Stored data
════════════════

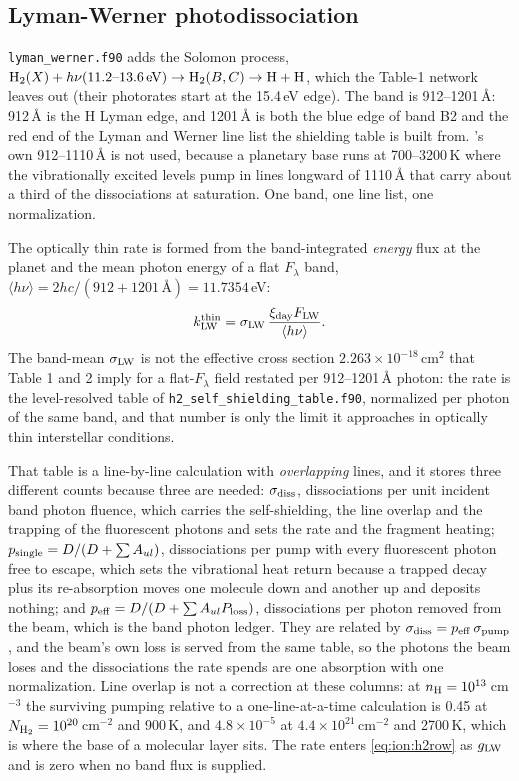 \subsection{Lyman-Werner photodissociation}
\label{sec:mol:lw}

\texttt{lyman\_werner.f90} adds the Solomon process,
${\rm H_2}(X)+h\nu(11.2\text{--}13.6\,{\rm eV})\to{\rm H_2}(B,C)\to{\rm H}+{\rm H}$,
which the \citeauthor{Koskinen2022} Table-1 network leaves out (their photorates start
at the 15.4\,eV edge). The band is 912--1201\,\AA{}: 912\,\AA{} is the H
Lyman edge, and 1201\,\AA{} is both the blue edge of band B2 and the red end
of the Lyman and Werner line list the shielding table is built from. \citeauthor{Draine1996}'s own 912--1110\,\AA{} is not used, because a planetary base runs
at 700--3200\,K where the vibrationally excited levels pump in lines longward
of 1110\,\AA{} that carry about a third of the dissociations at saturation.
One band, one line list, one normalization.

The optically thin rate is formed from the band-integrated \emph{energy}
flux at the planet and the mean photon energy of a flat $F_\lambda$ band,
$\langle h\nu\rangle = 2hc/(912+1201\,\mbox{\AA}) = 11.7354$\,eV:
\begin{equation}
k_{\rm LW}^{\rm thin} = \sigma_{\rm LW}\,
   \frac{\xi_{\rm day}F_{\rm LW}}{\langle h\nu\rangle}.
\label{eq:mol:klw}
\end{equation}
The band-mean $\sigma_{\rm LW}$ is not the effective cross section
$2.263\times10^{-18}$\,cm$^{2}$ that \citet{Draine1996} Table 1 and 2 imply
for a flat-$F_\lambda$ field restated per 912--1201\,\AA{} photon: the rate
is the level-resolved table of \texttt{h2\_self\_shielding\_table.f90},
normalized per photon of the same band, and that number is only the limit it
approaches in optically thin interstellar conditions.

That table is a line-by-line calculation with \emph{overlapping} lines, and
it stores three different counts because three are needed:
$\sigma_{\rm diss}$, dissociations per unit incident band photon fluence,
which carries the self-shielding, the line overlap and the trapping of the
fluorescent photons and sets the rate and the fragment heating;
$p_{\rm single} = D/(D+\sum A_{ul})$, dissociations per pump with every
fluorescent photon free to escape, which sets the vibrational heat return
because a trapped decay plus its re-absorption moves one molecule down and
another up and deposits nothing; and
$p_{\rm eff} = D/(D+\sum A_{ul}P_{\rm loss})$, dissociations per photon
removed from the beam, which is the band photon ledger. They are related by
$\sigma_{\rm diss} = p_{\rm eff}\,\sigma_{\rm pump}$, and the beam's own loss
is served from the same table, so the photons the beam loses and the
dissociations the rate spends are one absorption with one normalization.
Line overlap is not a correction at these columns: at
$n_{\rm H}=10^{13}$\,cm$^{-3}$ the surviving pumping relative to a
one-line-at-a-time calculation is 0.45 at $N_{\rm H_2}=10^{20}$\,cm$^{-2}$
and 900\,K, and $4.8\times10^{-5}$ at $4.4\times10^{21}$\,cm$^{-2}$ and
2700\,K, which is where the base of a molecular layer sits. The rate enters
\eqref{eq:ion:h2row} as $g_{\rm LW}$ and is zero when no band flux is
supplied.

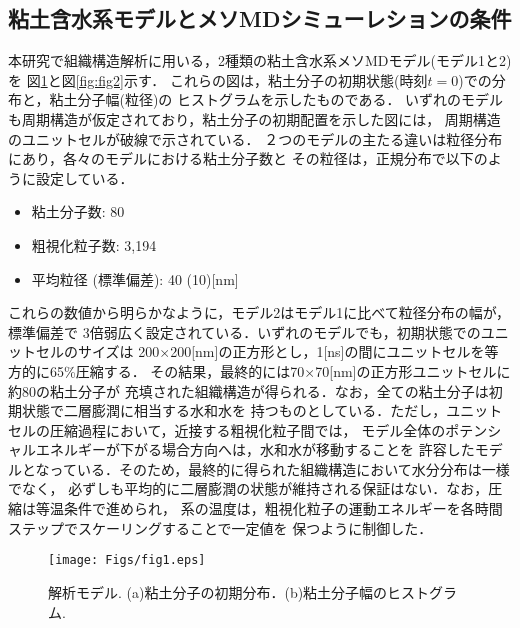 \subsection{粘土含水系モデルとメソMDシミューレションの条件}
本研究で組織構造解析に用いる，2種類の粘土含水系メソMDモデル(モデル1と2)を
図\ref{fig:fig1}と図\ref{fig:fig2}示す．
これらの図は，粘土分子の初期状態(時刻$t=0$)での分布と，粘土分子幅(粒径)の
ヒストグラムを示したものである．
いずれのモデルも周期構造が仮定されており，粘土分子の初期配置を示した図には，
周期構造のユニットセルが破線で示されている．
２つのモデルの主たる違いは粒径分布にあり，各々のモデルにおける粘土分子数と
その粒径は，正規分布で以下のように設定している．
\begin{itemize}
	\item 粘土分子数: 80
	\item 粗視化粒子数: 3,194
	\item 平均粒径 (標準偏差): 40 (10)[{\rm nm}]
\end{itemize}
これらの数値から明らかなように，モデル2はモデル1に比べて粒径分布の幅が，標準偏差で
3倍弱広く設定されている．いずれのモデルでも，初期状態でのユニットセルのサイズは
200$\times$200[nm]の正方形とし，1[ns]の間にユニットセルを等方的に65\%圧縮する．
その結果，最終的には70$\times$70[nm]の正方形ユニットセルに約80の粘土分子が
充填された組織構造が得られる．なお，全ての粘土分子は初期状態で二層膨潤に相当する水和水を
持つものとしている．ただし，ユニットセルの圧縮過程において，近接する粗視化粒子間では，
モデル全体のポテンシャルエネルギーが下がる場合方向へは，水和水が移動することを
許容したモデルとなっている．そのため，最終的に得られた組織構造において水分分布は一様でなく，
必ずしも平均的に二層膨潤の状態が維持される保証はない．なお，圧縮は等温条件で進められ，
系の温度は，粗視化粒子の運動エネルギーを各時間ステップでスケーリングすることで一定値を
保つように制御した．
\begin{figure}[h]
	\begin{center}
	\texttt{[image: Figs/fig1.eps]} 
	\end{center}
	\caption{
		解析モデル. (a)粘土分子の初期分布．(b)粘土分子幅のヒストグラム. 
	} 
	\label{fig:fig1}
\end{figure}
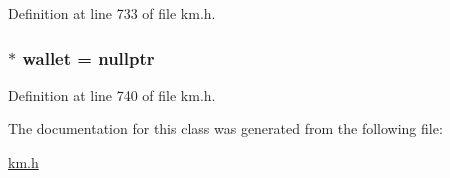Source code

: Definition at line 733 of file km.\+h.

\subsubsection[{\texorpdfstring{wallet}{wallet}}]{ $\ast$ wallet = nullptr\hspace{0.3cm}{\ttfamily [protected]}}\hypertarget{class_k_1_1_klass_a5943d9c958085108c746fdc756c7aad3}{}\label{class_k_1_1_klass_a5943d9c958085108c746fdc756c7aad3}


Definition at line 740 of file km.\+h.



The documentation for this class was generated from the following file\+:\begin{DoxyCompactItemize}
\item 
\hyperlink{km_8h}{km.\+h}\end{DoxyCompactItemize}
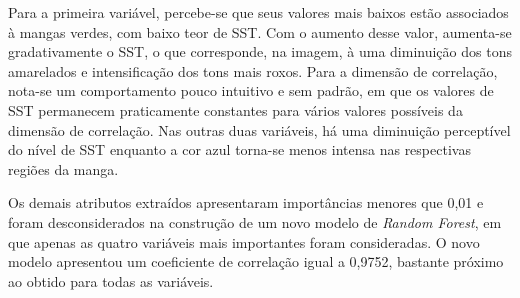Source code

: \begin{figure}[H]
	\label{fig:var_atts}
\end{figure}

Para a primeira variável, percebe-se que seus valores mais baixos estão associados à mangas verdes, com baixo teor de SST. Com o aumento desse valor, aumenta-se gradativamente o SST, o que corresponde, na imagem, à uma diminuição dos tons amarelados e intensificação dos tons mais roxos. Para a dimensão de correlação, nota-se um comportamento pouco intuitivo e sem padrão, em que os valores de SST permanecem praticamente constantes para vários valores possíveis da dimensão de correlação. Nas outras duas variáveis, há uma diminuição perceptível do nível de SST enquanto a cor azul torna-se menos intensa nas respectivas regiões da manga.

Os demais atributos extraídos apresentaram importâncias menores que 0,01 e foram desconsiderados na construção de um novo modelo de \textit{Random Forest}, em que apenas as quatro variáveis mais importantes foram consideradas. O novo modelo apresentou um coeficiente de correlação igual a 0,9752, bastante próximo ao obtido para todas as variáveis.

 

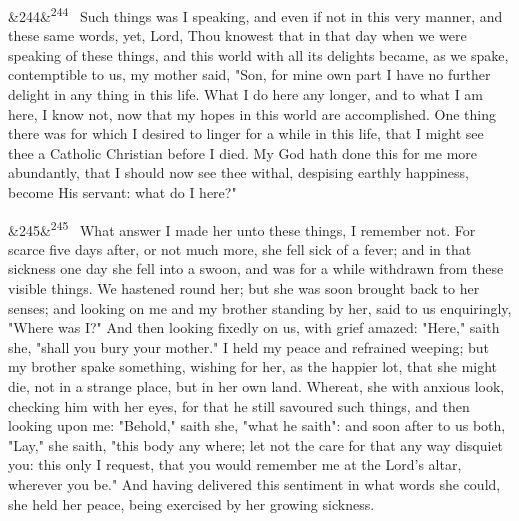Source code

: \documentclass[12pt]{article}
\newcommand{\para}[1][]{\par\noindent\ifx&#1&\else\textsuperscript{\footnotesize #1}~\fi}
\begin{document}
\para[244] Such things was I speaking, and even if not in this very manner, and these same words, yet, Lord, Thou knowest that in that day when we were speaking of these things, and this world with all its delights became, as we spake, contemptible to us, my mother said, "Son, for mine own part I have no further delight in any thing in this life. What I do here any longer, and to what I am here, I know not, now that my hopes in this world are accomplished. One thing there was for which I desired to linger for a while in this life, that I might see thee a Catholic Christian before I died. My God hath done this for me more abundantly, that I should now see thee withal, despising earthly happiness, become His servant: what do I here?"

\para[245] What answer I made her unto these things, I remember not. For scarce five days after, or not much more, she fell sick of a fever; and in that sickness one day she fell into a swoon, and was for a while withdrawn from these visible things. We hastened round her; but she was soon brought back to her senses; and looking on me and my brother standing by her, said to us enquiringly, "Where was I?" And then looking fixedly on us, with grief amazed: "Here," saith she, "shall you bury your mother." I held my peace and refrained weeping; but my brother spake something, wishing for her, as the happier lot, that she might die, not in a strange place, but in her own land. Whereat, she with anxious look, checking him with her eyes, for that he still savoured such things, and then looking upon me: "Behold," saith she, "what he saith": and soon after to us both, "Lay," she saith, "this body any where; let not the care for that any way disquiet you: this only I request, that you would remember me at the Lord's altar, wherever you be." And having delivered this sentiment in what words she could, she held her peace, being exercised by her growing sickness.
\end{document}
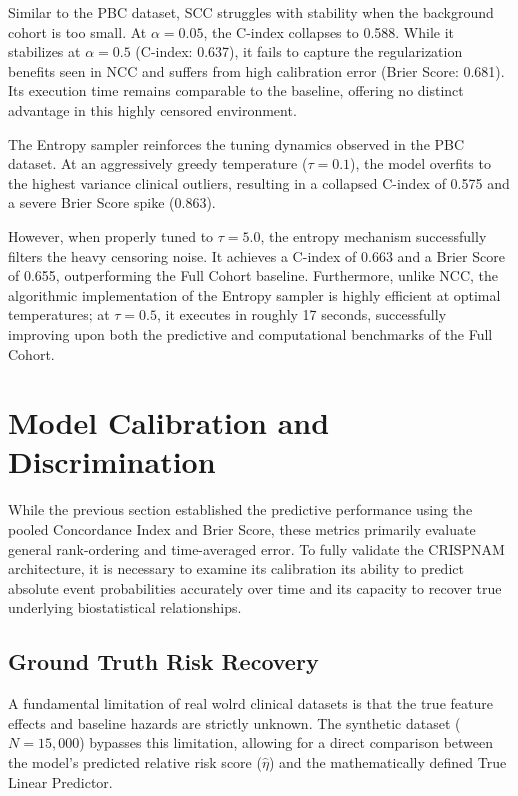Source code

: \documentclass[a4paper,twoside,12pt]{report}
\begin{document}
Similar to the PBC dataset, SCC struggles with stability when the background cohort is too small. At $\alpha=0.05$, the C-index collapses to 0.588. While it stabilizes at $\alpha=0.5$ (C-index: 0.637), it fails to capture the regularization benefits seen in NCC and suffers from high calibration error (Brier Score: 0.681). Its execution time remains comparable to the baseline, offering no distinct advantage in this highly censored environment.


The Entropy sampler reinforces the tuning dynamics observed in the PBC dataset. At an aggressively greedy temperature ($\tau=0.1$), the model overfits to the highest variance clinical outliers, resulting in a collapsed C-index of 0.575 and a severe Brier Score spike (0.863). 

However, when properly tuned to $\tau=5.0$, the entropy mechanism successfully filters the heavy censoring noise. It achieves a C-index of 0.663 and a Brier Score of 0.655, outperforming the Full Cohort baseline. Furthermore, unlike NCC, the algorithmic implementation of the Entropy sampler is highly efficient at optimal temperatures; at $\tau=0.5$, it executes in roughly 17 seconds, successfully improving upon both the predictive and computational benchmarks of the Full Cohort.


\section{Model Calibration and Discrimination}

While the previous section established the predictive performance using the pooled Concordance Index and Brier Score, these metrics primarily evaluate general rank-ordering and time-averaged error. To fully validate the CRISPNAM architecture, it is necessary to examine its calibration its ability to predict absolute event probabilities accurately over time and its capacity to recover true underlying biostatistical relationships.

\subsection{Ground Truth Risk Recovery}

A fundamental limitation of real wolrd clinical datasets is that the true feature effects and baseline hazards are strictly unknown. The synthetic dataset ($N=15,000$) bypasses this limitation, allowing for a direct comparison between the model's predicted relative risk score ($\hat{\eta}$) and the mathematically defined True Linear Predictor.
\end{document}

════════════════

**WHAT THE EXERCISE ASKS**
Transcribe the lines above between the line holding "is served from" and the line holding "and 900\,K, and", inclusive, exactly as they stand and with nothing added.

**EXERCISE RESULT**
is served from the same table, so the photons the beam loses and the
dissociations the rate spends are one absorption with one normalization.
Line overlap is not a correction at these columns: at
$n_{\rm H}=10^{13}$\,cm$^{-3}$ the surviving pumping relative to a
one-line-at-a-time calculation is 0.45 at $N_{\rm H_2}=10^{20}$\,cm$^{-2}$
and 900\,K, and $4.8\times10^{-5}$ at $4.4\times10^{21}$\,cm$^{-2}$ and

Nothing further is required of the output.